La gioia più grande
Mi sono sposata a ventisei anni, pochi mesi dopo il mio ingresso nel mondo del lavoro. Non ero più giovanissima, ma neanche troppo “grande” per pensare subito di allargare la famiglia. Paolo, mio marito, ha tre anni più di me: per i figli c’era ancora tempo. Abbiamo deciso di vivere per qualche anno la nostra relazione di coppia e, nel frattempo, dedicarci a consolidare e migliorare le nostre posizioni lavorative. Abbiamo viaggiato, fatto sport, frequentato gli amici; siamo cresciuti professionalmente, abbiamo cambiato casa.
Alcuni anni più tardi avevamo realizzato quasi tutti i nostri progetti. Ne mancava soltanto uno, il più importante: un figlio. Era giunta l’ora di pensarci. Ma la vita corre su migliaia di strade e i bivi sono tanti. A volte si arriva tardi al traguardo, ma non perché si cambia obiettivo; semplicemente, perché si sbaglia direzione.
I mesi passavano, uno in fila all’altro, ma il nostro bambino non arrivava. All’inizio eravamo sereni; un figlio, in fondo, non nasce a comando. Ma, dopo un po’, abbiamo iniziato a preoccuparci.
Abbiamo trascorso un periodo pesante, tra visite mediche ed esami di approfondimento. Grazie al cielo siamo riusciti a vivere questo percorso con un briciolo di autoironia, ma certi momenti erano difficili, il tempo passava e ci sembrava di correre su un tapis roulant.
I medici ci dicevano che andava tutto bene, non c’era alcun motivo che potesse ostacolare una gravidanza.
Un giorno, l’ennesimo specialista ci ha proposto un programma di fecondazione assistita e ci ha dato appuntamento la settimana successiva per una serie di esami preparatori. Ma è successo qualcosa che ci ha fatto cambiare strada. Il medico che ci doveva assistere ha avuto un contrattempo e ha posticipato il nostro appuntamento. L’idea dell’adozione era sempre stata lì, in fondo ai miei pensieri. Ho sempre sognato di essere madre, ma non sono mai stata interessata a quei nove mesi di attesa. Ho sempre immaginato mio figlio come un esserino già nato, bisognoso di coccole e attenzioni. Perché avrei dovuto cercare a tutti i costi di far nascere un bambino, quando nel mondo c’erano tanti bambini che avevano bisogno di una famiglia?
Quella sera ne ho parlato con mio marito. Come sempre, la pensavamo nello stesso modo.
La mattina seguente abbiamo disdetto l’appuntamento con il medico, ci siamo recati al Tribunale dei Minori e abbiamo presentato domanda di adozione.
Tre anni più tardi, siamo partiti per il Vietnam e siamo diventati i genitori di Giulia. Quando l’abbiamo abbracciata per la prima volta, aveva un mese di vita. Era la bambina più bella del mondo! Due anni più tardi abbiamo adottato Luca, in Cambogia. Aveva otto mesi ed era un amore!
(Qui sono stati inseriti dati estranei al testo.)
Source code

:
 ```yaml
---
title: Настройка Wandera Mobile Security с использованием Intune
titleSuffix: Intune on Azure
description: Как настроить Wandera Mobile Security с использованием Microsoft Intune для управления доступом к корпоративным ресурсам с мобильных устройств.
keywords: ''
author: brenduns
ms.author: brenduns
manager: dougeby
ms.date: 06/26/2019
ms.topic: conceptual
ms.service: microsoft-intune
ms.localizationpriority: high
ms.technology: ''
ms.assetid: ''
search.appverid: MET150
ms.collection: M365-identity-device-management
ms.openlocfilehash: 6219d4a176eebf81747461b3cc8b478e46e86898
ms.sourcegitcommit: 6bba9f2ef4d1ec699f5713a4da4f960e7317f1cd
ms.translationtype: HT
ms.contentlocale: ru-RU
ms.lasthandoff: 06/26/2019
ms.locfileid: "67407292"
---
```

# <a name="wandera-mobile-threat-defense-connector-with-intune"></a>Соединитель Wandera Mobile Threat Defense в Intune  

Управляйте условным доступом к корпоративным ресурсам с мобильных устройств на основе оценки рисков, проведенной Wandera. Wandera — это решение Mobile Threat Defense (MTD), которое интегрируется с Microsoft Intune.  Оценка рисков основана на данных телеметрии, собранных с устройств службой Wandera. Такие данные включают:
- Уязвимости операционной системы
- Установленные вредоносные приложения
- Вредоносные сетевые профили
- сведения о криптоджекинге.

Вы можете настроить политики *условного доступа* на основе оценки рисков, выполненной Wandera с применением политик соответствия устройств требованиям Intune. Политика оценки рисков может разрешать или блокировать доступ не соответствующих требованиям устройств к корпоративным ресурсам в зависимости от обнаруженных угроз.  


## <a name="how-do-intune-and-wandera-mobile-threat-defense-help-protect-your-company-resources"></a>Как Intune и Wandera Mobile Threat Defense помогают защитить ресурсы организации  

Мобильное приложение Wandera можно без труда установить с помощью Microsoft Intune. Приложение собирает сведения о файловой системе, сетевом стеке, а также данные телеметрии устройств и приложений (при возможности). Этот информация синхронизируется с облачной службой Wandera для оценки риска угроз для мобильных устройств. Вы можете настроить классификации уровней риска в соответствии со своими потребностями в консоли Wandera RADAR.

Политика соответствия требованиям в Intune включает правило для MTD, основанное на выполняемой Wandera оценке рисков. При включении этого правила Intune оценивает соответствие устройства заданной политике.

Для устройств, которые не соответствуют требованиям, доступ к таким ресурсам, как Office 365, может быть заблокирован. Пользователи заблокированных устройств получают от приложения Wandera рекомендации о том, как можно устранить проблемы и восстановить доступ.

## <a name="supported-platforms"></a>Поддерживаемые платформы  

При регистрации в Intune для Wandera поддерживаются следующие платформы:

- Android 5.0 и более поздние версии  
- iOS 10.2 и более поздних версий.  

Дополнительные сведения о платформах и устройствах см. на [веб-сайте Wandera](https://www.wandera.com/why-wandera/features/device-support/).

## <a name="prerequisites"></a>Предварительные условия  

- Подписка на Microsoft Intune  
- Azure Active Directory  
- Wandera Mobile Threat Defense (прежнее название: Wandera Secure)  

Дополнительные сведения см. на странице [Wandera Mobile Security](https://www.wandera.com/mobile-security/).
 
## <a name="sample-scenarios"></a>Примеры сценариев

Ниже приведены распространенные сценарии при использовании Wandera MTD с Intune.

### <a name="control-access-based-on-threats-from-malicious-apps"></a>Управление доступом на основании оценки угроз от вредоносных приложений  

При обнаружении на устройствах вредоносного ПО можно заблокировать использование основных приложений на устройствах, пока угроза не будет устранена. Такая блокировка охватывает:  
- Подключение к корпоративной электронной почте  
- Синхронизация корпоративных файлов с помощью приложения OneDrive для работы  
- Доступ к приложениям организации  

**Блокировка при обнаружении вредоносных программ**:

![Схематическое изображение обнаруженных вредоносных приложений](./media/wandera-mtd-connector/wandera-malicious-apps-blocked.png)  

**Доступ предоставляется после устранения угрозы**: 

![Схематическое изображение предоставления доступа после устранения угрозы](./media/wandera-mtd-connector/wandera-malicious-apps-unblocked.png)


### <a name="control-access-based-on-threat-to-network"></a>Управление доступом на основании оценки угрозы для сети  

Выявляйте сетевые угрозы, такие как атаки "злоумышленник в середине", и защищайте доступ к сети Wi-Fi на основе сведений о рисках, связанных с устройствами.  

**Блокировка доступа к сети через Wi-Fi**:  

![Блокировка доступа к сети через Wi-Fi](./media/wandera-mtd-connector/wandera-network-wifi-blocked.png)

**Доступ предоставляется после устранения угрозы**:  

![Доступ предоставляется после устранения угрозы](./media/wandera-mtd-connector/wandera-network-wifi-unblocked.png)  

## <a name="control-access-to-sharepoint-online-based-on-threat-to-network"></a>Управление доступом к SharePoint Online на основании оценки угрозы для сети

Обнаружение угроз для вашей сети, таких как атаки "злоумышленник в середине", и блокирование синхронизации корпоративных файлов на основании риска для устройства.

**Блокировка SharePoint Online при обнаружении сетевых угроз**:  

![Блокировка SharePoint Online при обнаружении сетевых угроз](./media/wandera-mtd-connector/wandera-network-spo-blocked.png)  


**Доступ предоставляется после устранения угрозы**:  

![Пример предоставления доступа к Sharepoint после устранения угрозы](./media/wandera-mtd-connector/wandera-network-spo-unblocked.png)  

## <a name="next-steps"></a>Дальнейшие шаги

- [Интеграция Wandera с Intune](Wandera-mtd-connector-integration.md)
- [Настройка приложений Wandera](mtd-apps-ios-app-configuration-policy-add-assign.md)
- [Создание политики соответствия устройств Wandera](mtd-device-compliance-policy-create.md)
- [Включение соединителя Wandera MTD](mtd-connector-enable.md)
E così, quello che pensavo essere stato il mio più grande insuccesso, si è rivelato il fallimento migliore della mia vita, quello che mi ha portato la gioia più grande: ho trovato i miei figli!
L’adozione è un incontro: quello di un bambino che ha bisogno di una famiglia e quello dei suoi genitori, che l’hanno visto nascere nel proprio cuore. La strada per arrivare al nostro incontro è stata lunga e tortuosa, ma l’ho percorsa con determinazione ed energia. Al traguardo c’erano i miei figli ad attendermi. Loro e solo loro.
Sono certa che eravamo già una famiglia, ancora prima di riuscire a trovarci. E che la mia famiglia non poteva essere più bella di così.